What this task involves: Across all lines of the entries, tally those with the word "Blest" in them. The reply is the tally, by itself.

[[ Records to process, beginning ]]

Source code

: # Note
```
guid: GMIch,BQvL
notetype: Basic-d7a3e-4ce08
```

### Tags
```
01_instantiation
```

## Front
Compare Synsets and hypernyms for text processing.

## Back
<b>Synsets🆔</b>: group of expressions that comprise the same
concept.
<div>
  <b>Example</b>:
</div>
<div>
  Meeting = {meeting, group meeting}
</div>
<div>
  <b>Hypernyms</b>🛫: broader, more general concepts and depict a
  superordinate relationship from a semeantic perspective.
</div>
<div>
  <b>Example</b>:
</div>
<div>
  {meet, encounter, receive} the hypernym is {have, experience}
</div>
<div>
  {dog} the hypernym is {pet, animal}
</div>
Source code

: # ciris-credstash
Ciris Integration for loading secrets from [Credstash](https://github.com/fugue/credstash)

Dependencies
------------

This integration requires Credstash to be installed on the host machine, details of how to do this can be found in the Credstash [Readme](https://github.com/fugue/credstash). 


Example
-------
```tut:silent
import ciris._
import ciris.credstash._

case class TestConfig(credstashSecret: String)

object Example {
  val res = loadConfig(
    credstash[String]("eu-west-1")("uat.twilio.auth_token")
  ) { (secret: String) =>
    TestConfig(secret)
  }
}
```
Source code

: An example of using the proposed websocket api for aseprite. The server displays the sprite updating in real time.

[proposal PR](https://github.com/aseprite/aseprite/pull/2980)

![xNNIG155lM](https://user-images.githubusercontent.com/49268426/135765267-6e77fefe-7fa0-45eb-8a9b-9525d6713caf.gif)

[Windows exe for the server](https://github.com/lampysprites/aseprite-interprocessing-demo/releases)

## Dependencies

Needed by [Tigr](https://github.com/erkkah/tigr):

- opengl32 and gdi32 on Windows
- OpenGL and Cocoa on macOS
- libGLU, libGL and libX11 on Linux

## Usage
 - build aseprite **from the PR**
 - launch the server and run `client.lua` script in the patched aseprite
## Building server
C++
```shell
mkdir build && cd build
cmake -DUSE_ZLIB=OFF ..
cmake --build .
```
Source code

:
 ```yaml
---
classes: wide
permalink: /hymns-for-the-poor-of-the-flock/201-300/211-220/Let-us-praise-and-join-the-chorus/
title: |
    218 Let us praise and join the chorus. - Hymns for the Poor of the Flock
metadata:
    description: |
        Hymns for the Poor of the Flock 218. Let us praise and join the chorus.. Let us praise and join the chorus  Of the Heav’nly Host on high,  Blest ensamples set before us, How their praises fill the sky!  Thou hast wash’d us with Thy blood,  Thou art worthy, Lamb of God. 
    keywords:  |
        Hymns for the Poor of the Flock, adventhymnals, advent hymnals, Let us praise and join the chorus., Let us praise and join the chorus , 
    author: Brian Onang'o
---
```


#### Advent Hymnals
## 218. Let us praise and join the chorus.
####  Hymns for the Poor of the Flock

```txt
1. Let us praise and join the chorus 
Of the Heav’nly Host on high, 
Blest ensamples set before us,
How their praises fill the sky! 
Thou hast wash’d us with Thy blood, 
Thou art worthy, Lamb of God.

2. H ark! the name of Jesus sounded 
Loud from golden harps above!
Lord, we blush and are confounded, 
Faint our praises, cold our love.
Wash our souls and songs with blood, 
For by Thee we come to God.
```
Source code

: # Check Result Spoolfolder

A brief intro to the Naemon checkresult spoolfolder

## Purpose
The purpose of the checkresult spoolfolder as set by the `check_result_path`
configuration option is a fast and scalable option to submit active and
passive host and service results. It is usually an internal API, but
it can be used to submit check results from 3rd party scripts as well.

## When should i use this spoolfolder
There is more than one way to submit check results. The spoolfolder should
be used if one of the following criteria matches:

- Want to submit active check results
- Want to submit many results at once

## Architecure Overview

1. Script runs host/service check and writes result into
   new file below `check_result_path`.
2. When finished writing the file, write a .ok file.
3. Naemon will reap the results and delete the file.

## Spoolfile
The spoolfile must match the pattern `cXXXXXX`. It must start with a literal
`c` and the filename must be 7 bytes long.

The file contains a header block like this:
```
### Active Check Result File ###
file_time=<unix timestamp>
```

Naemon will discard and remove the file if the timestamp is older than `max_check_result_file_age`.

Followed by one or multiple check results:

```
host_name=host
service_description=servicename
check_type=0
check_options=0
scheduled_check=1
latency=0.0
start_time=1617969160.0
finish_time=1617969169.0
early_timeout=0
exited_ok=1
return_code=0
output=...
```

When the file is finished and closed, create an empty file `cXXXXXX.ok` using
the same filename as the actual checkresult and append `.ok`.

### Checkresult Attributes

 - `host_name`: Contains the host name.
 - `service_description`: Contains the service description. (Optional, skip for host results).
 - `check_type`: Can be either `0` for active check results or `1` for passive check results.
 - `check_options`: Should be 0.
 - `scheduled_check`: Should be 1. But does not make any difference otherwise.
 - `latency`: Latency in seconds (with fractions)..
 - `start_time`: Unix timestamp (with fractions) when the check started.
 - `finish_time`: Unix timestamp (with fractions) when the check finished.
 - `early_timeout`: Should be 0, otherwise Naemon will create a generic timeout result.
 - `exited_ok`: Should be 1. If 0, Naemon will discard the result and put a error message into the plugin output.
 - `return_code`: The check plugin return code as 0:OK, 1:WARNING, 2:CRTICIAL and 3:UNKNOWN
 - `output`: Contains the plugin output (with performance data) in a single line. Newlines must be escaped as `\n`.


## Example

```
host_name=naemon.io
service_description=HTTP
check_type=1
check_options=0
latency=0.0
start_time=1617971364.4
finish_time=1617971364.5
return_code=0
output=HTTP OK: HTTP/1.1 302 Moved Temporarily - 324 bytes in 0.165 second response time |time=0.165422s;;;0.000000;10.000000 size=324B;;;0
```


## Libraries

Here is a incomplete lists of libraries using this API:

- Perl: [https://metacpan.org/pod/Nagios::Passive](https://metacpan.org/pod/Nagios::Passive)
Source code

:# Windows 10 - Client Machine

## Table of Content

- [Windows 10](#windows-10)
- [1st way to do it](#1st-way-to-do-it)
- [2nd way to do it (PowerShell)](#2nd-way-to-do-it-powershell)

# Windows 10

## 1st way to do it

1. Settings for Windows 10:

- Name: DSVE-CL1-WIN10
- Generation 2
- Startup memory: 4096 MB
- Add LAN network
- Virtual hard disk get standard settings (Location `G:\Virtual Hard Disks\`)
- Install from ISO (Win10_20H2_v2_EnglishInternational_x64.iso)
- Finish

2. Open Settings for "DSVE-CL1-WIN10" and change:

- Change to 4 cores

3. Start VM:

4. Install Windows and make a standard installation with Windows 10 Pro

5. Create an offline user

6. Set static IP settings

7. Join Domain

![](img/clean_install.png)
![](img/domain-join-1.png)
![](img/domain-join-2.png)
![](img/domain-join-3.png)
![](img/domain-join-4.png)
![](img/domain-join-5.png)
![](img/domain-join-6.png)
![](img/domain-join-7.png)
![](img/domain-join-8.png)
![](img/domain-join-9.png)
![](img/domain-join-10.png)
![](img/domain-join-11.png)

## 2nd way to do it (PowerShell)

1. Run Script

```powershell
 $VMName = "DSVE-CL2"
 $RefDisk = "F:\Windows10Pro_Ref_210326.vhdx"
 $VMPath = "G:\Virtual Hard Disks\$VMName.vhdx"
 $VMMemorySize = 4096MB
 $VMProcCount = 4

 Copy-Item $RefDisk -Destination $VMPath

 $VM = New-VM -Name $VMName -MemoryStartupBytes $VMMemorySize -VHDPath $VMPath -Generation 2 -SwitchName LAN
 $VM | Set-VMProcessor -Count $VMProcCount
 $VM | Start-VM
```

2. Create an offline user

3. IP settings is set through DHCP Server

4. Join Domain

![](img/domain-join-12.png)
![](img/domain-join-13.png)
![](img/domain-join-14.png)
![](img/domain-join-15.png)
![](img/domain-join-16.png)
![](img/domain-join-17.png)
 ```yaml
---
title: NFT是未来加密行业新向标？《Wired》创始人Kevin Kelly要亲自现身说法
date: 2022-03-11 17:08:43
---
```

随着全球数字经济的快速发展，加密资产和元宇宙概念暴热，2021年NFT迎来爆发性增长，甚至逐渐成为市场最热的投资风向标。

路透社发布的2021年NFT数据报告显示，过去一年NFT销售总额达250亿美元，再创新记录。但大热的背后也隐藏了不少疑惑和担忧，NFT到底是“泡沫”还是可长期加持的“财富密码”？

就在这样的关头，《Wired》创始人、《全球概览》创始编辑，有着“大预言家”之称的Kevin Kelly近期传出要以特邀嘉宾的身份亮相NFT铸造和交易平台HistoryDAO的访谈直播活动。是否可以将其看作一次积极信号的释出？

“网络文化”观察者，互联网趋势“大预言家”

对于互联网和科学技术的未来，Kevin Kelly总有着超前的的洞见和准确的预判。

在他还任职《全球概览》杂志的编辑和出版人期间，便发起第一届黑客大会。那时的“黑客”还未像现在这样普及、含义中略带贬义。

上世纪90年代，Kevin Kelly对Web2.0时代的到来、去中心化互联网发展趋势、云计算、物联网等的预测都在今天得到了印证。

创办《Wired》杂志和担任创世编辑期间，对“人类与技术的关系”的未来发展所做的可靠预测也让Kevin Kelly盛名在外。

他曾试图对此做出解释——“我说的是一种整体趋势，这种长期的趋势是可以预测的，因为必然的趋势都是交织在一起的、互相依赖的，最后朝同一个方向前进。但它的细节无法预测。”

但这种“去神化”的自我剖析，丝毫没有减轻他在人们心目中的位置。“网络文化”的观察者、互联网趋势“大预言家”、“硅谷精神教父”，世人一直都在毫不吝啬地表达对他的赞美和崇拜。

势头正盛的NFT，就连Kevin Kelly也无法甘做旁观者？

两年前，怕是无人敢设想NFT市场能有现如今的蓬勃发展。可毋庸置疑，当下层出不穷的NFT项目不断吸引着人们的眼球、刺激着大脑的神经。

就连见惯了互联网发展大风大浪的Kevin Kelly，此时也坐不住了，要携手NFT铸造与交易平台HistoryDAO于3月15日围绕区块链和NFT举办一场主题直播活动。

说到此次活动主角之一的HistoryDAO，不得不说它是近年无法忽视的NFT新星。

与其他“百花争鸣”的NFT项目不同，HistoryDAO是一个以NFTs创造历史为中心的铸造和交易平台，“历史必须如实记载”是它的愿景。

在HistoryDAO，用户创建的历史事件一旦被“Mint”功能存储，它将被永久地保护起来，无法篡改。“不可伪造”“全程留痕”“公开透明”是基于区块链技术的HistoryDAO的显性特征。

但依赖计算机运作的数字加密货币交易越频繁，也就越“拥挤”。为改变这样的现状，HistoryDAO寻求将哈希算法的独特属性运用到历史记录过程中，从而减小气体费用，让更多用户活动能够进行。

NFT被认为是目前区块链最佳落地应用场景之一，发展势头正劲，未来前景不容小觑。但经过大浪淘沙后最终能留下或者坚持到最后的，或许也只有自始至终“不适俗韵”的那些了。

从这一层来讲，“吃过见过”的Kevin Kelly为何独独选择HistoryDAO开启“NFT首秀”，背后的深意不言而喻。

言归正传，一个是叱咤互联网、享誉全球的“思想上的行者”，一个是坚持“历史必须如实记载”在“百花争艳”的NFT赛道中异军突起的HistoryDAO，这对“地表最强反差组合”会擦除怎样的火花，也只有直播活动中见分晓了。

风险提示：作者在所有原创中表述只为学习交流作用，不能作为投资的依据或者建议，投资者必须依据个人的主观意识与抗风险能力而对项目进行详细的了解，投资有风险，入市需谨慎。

[[ Records to process, end ]]

Reply to the exercise: 2